You're beautiful...

Thanks everyone.

Here's another interesting article:

While American women see super-thin stick models and feel unattractive and unhappy about their average or curvy bodies, men don't feel the same way. Fully 80 percent of men ages 18 to 50 say they want a voluptuous woman, according to former plus size model Nancy Hayssen, who has written a book every woman could love based on the title alone: "101 Sexy Secrets: How to Be Hot, Sexy & Beautiful at ANY Size!" Another 15 percent of men prefer a woman of average size, while just 5 percent opt for a super skinny lady.

I totally agree that it's absurd to allow ourselves to be manipulated by the moguls in the fashion and entertainment industries, but I also think that the backlash against super-thin, sullen, pouty fashion models is missing the point. All we're doing is replacing one stereotyped view of female attractiveness with another. The point we should be making to our daughters is that their self-worth should not be defined to them by how attractive they're perceived to be, whatever concept of "attractiveness" you subscribe to. Whichever way our society's "attractiveness pendulum" happens to be swinging at the moment is not the point. The point is that the pendulum itself is irrelevant and insulting. A young woman's self-worth does not depend on how "hot" she is.

That's the real damage we do to our daughters ... allowing them to believe that they are worthwhile and important in our society in proportion to how pretty their face is or how big their tits are.

And by the way, if you haven't seen Katie Makkai's presentation of "Pretty", you owe it to yourself to watch ...

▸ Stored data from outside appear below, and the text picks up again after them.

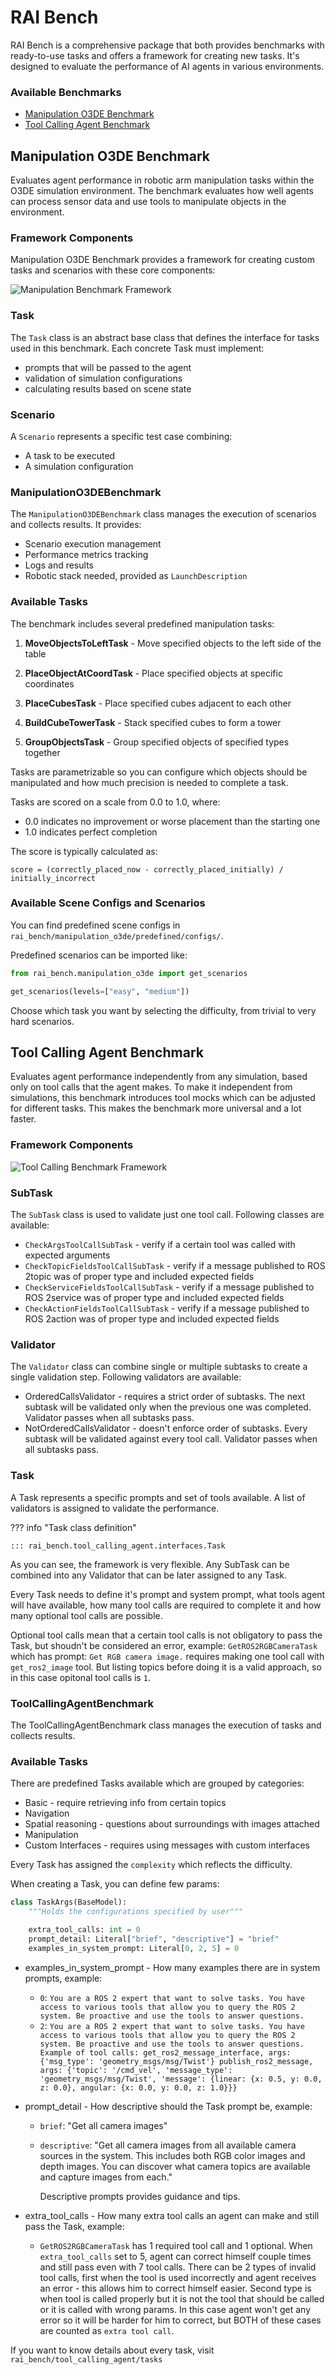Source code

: # RAI Bench

RAI Bench is a comprehensive package that both provides benchmarks with ready-to-use tasks and offers a framework for creating new tasks. It's designed to evaluate the performance of AI agents in various environments.

### Available Benchmarks

-   [Manipulation O3DE Benchmark](#manipulation-o3de-benchmark)
-   [Tool Calling Agent Benchmark](#tool-calling-agent-benchmark)

## Manipulation O3DE Benchmark

Evaluates agent performance in robotic arm manipulation tasks within the O3DE simulation environment. The benchmark evaluates how well agents can process sensor data and use tools to manipulate objects in the environment.

### Framework Components

Manipulation O3DE Benchmark provides a framework for creating custom tasks and scenarios with these core components:

![Manipulation Benchmark Framework](../imgs/manipulation_benchmark.png)

### Task

The `Task` class is an abstract base class that defines the interface for tasks used in this benchmark.
Each concrete Task must implement:

-   prompts that will be passed to the agent
-   validation of simulation configurations
-   calculating results based on scene state

### Scenario

A `Scenario` represents a specific test case combining:

-   A task to be executed
-   A simulation configuration

### ManipulationO3DEBenchmark

The `ManipulationO3DEBenchmark` class manages the execution of scenarios and collects results. It provides:

-   Scenario execution management
-   Performance metrics tracking
-   Logs and results
-   Robotic stack needed, provided as `LaunchDescription`

### Available Tasks

The benchmark includes several predefined manipulation tasks:

1. **MoveObjectsToLeftTask** - Move specified objects to the left side of the table

2. **PlaceObjectAtCoordTask** - Place specified objects at specific coordinates

3. **PlaceCubesTask** - Place specified cubes adjacent to each other

4. **BuildCubeTowerTask** - Stack specified cubes to form a tower

5. **GroupObjectsTask** - Group specified objects of specified types together

Tasks are parametrizable so you can configure which objects should be manipulated and how much precision is needed to complete a task.

Tasks are scored on a scale from 0.0 to 1.0, where:

-   0.0 indicates no improvement or worse placement than the starting one
-   1.0 indicates perfect completion

The score is typically calculated as:

```
score = (correctly_placed_now - correctly_placed_initially) / initially_incorrect
```

### Available Scene Configs and Scenarios

You can find predefined scene configs in `rai_bench/manipulation_o3de/predefined/configs/`.

Predefined scenarios can be imported like:

```python
from rai_bench.manipulation_o3de import get_scenarios

get_scenarios(levels=["easy", "medium"])
```

Choose which task you want by selecting the difficulty, from trivial to very hard scenarios.

## Tool Calling Agent Benchmark

Evaluates agent performance independently from any simulation, based only on tool calls that the agent makes. To make it independent from simulations, this benchmark introduces tool mocks which can be adjusted for different tasks. This makes the benchmark more universal and a lot faster.

### Framework Components

![Tool Calling Benchmark Framework](../imgs/tool_calling_agent_benchmark.png)

### SubTask

The `SubTask` class is used to validate just one tool call. Following classes are available:

-   `CheckArgsToolCallSubTask` - verify if a certain tool was called with expected arguments
-   `CheckTopicFieldsToolCallSubTask` - verify if a message published to ROS 2topic was of proper type and included expected fields
-   `CheckServiceFieldsToolCallSubTask` - verify if a message published to ROS 2service was of proper type and included expected fields
-   `CheckActionFieldsToolCallSubTask` - verify if a message published to ROS 2action was of proper type and included expected fields

### Validator

The `Validator` class can combine single or multiple subtasks to create a single validation step. Following validators are available:

-   OrderedCallsValidator - requires a strict order of subtasks. The next subtask will be validated only when the previous one was completed. Validator passes when all subtasks pass.
-   NotOrderedCallsValidator - doesn't enforce order of subtasks. Every subtask will be validated against every tool call. Validator passes when all subtasks pass.

### Task

A Task represents a specific prompts and set of tools available. A list of validators is assigned to validate the performance.

??? info "Task class definition"

    ::: rai_bench.tool_calling_agent.interfaces.Task

As you can see, the framework is very flexible. Any SubTask can be combined into any Validator that can be later assigned to any Task.

Every Task needs to define it's prompt and system prompt, what tools agent will have available, how many tool calls are required to complete it and how many optional tool calls are possible.

Optional tool calls mean that a certain tool calls is not obligatory to pass the Task, but shoudn't be considered an error, example: `GetROS2RGBCameraTask` which has prompt: `Get RGB camera image.` requires making one tool call with `get_ros2_image` tool. But listing topics before doing it is a valid approach, so in this case opitonal tool calls is `1`.

### ToolCallingAgentBenchmark

The ToolCallingAgentBenchmark class manages the execution of tasks and collects results.

### Available Tasks

There are predefined Tasks available which are grouped by categories:

-   Basic - require retrieving info from certain topics
-   Navigation
-   Spatial reasoning - questions about surroundings with images attached
-   Manipulation
-   Custom Interfaces - requires using messages with custom interfaces

Every Task has assigned the `complexity` which reflects the difficulty.

When creating a Task, you can define few params:

```python
class TaskArgs(BaseModel):
    """Holds the configurations specified by user"""

    extra_tool_calls: int = 0
    prompt_detail: Literal["brief", "descriptive"] = "brief"
    examples_in_system_prompt: Literal[0, 2, 5] = 0
```

-   examples_in_system_prompt - How many examples there are in system prompts, example:

    -   `0`: `You are a ROS 2 expert that want to solve tasks. You have access to various tools that allow you to query the ROS 2 system. Be proactive and use the tools to answer questions.`
    -   `2`: `You are a ROS 2 expert that want to solve tasks. You have access to various tools that allow you to query the ROS 2 system. Be proactive and use the tools to answer questions. Example of tool calls: get_ros2_message_interface, args: {'msg_type': 'geometry_msgs/msg/Twist'} publish_ros2_message, args: {'topic': '/cmd_vel', 'message_type': 'geometry_msgs/msg/Twist', 'message': {linear: {x: 0.5, y: 0.0, z: 0.0}, angular: {x: 0.0, y: 0.0, z: 1.0}}}`

-   prompt_detail - How descriptive should the Task prompt be, example:

    -   `brief`: "Get all camera images"
    -   `descriptive`: "Get all camera images from all available camera sources in the system.
        This includes both RGB color images and depth images.
        You can discover what camera topics are available and capture images from each."

        Descriptive prompts provides guidance and tips.

-   extra_tool_calls - How many extra tool calls an agent can make and still pass the Task, example:
    -   `GetROS2RGBCameraTask` has 1 required tool call and 1 optional. When `extra_tool_calls` set to 5, agent can correct himself couple times and still pass even with 7 tool calls. There can be 2 types of invalid tool calls, first when the tool is used incorrectly and agent receives an error - this allows him to correct himself easier. Second type is when tool is called properly but it is not the tool that should be called or it is called with wrong params. In this case agent won't get any error so it will be harder for him to correct, but BOTH of these cases are counted as `extra tool call`.

If you want to know details about every task, visit `rai_bench/tool_calling_agent/tasks`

http://www.youtube.com/watch?v=M6wJl37N9C0

The entire basis of female worth in our society is based on her looks. "Will I be worthy ... wanted ... pretty?" Even women who are strong and capable and accomplished are subjected to this scrutiny about their looks. Remember Janet Reno?

This so permeates our society that we don't even think about it. Sure, everybody likes a pretty girl, but for every young woman in a magazine ad or who turns heads walking down the street, there are a hundred ... two hundred ... three hundred more who are discounted or not taken seriously because of her looks.

And let's be careful about the notion that it's ok to be overweight and out of condition as long as you "feel good about yourself." The issue here is our health, not "feeling good about our body." What matters is taking care of ourselves, eating right, getting the right amount of exercise ... not fooling ourselves into thinking we can let ourselves go, just because it happens to "in" now.

And something I might also point out ... take a look at the picture threads on this site. What do you see? You see pic after pic of jaw-droppingly gorgeous young women, the vast majority of which are rail-thin. And what do we do? We comment on the ones we find the "hottest". We "rate" them with our comments and our votes.

There are some who get angry at what I'm saying. "Just more feminist ranting", they'll say. I'm not saying there's anything wrong with being attractive, nor, on the other side of the coin, is there anything wrong with men having their own idea of what they find attractive to them.

What's wrong is making a woman's attractiveness the criteria for judging her importance in society.